Page MenuHomePhabricator

AQS 2.0: Revisit in-service testing approach
Closed, ResolvedPublic

Description

This task is to discuss and determine the best approach for in-service (implemented within the service itself) testing for AQS 2.0. A secondary (but perhaps more important in the long run) goal is to establish testing patterns for future similar services. This is likely to spawn related implementation tasks.

Background

AQS 2.0 provides public-facing access to certain WMF metrics data via what is effectively a federated API implemented in six Go services. It replaces the original AQS, which was implemented via a fork of RESTBase and which provided access to the same data via an API of virtually identical contract.

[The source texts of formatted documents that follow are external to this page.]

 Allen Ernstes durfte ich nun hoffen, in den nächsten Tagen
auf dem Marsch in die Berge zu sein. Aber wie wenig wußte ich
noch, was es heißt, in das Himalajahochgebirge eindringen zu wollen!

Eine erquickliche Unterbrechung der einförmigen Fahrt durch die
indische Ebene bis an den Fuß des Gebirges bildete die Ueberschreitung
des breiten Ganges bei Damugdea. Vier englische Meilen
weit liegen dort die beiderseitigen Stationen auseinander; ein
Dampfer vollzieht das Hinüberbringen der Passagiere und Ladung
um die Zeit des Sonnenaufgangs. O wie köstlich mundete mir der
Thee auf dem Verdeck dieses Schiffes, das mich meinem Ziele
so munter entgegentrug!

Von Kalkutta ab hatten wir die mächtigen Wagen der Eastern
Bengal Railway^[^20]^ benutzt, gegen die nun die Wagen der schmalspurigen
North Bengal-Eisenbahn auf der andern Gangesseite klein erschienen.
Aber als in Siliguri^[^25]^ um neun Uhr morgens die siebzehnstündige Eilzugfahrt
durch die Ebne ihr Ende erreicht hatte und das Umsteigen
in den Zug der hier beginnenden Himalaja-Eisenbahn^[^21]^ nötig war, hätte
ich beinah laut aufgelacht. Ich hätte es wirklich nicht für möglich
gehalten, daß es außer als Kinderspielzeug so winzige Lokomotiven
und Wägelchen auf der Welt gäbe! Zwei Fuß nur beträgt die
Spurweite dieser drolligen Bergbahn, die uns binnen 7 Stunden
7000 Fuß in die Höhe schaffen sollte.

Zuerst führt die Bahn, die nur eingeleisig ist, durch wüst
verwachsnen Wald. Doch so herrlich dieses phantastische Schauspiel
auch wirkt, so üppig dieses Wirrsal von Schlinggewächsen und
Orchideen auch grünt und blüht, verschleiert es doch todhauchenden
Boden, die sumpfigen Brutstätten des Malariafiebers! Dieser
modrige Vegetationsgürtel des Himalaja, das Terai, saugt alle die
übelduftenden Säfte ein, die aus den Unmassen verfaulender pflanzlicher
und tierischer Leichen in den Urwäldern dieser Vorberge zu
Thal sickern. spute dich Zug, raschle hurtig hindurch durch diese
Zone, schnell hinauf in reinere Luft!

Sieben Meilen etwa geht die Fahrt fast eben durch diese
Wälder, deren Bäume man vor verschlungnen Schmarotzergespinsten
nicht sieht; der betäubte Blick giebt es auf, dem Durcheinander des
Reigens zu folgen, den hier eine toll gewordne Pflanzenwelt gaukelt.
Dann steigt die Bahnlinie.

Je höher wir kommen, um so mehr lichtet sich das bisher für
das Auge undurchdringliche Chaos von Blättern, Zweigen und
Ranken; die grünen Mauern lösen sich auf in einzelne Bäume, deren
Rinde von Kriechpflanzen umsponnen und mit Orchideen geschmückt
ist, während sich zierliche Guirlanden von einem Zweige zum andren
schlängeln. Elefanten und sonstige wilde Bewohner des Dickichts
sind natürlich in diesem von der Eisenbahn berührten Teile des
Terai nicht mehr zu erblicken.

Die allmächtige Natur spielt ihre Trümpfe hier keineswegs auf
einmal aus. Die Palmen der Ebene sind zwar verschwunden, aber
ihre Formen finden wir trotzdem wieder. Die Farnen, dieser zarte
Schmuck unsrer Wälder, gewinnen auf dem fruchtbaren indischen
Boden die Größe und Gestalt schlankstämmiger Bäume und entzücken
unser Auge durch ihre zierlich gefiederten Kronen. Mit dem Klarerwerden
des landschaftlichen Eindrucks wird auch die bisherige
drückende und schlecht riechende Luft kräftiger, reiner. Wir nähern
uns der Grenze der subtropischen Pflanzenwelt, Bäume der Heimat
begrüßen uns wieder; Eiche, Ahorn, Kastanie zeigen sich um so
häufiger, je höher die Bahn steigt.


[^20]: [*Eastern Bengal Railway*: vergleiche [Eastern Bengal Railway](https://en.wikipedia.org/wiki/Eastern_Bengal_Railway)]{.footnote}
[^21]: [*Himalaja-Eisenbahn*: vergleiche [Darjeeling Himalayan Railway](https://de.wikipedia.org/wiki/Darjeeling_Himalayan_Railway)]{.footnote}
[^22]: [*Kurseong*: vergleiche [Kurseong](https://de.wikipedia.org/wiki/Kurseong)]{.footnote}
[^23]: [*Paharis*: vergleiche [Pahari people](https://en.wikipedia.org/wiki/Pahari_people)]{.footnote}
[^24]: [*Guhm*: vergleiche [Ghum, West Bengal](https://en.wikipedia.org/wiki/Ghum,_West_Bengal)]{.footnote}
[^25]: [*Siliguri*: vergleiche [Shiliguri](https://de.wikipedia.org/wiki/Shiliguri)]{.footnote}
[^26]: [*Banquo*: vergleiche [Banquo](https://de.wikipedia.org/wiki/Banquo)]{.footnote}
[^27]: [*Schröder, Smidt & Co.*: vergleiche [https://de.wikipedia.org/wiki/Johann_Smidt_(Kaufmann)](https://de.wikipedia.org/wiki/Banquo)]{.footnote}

There is a lot of "new" involved with AQS 2.0. This includes:

  1. Go is not in widespread use at WMF at this time (Kask is the primary production example of current usage).
  2. deployment of services to our production k8s environment is still somewhat formative.
  3. while AQS 2.0 may not be the pinnacle of a microservices approach, it is at least more that direction than its predecessor.
  4. we're also trying to build it off our relatively untried Go service scaffolding and related servicelib.
  5. we're trying out WMF's GitLab installation
  6. we're collecting common utility functions in a separate Go package housed in its own repository
  7. we are using Docker-based "testing" environments to stand in for production datastores during development and local testing
  8. in addition to tests implemented within the service, we have an external testing framework

A result of all this is that we are encountering a larger-than-average number of questions and surprises as the project proceeds. The most recent of these regards in-service testing, especially as it applies to our CI systems.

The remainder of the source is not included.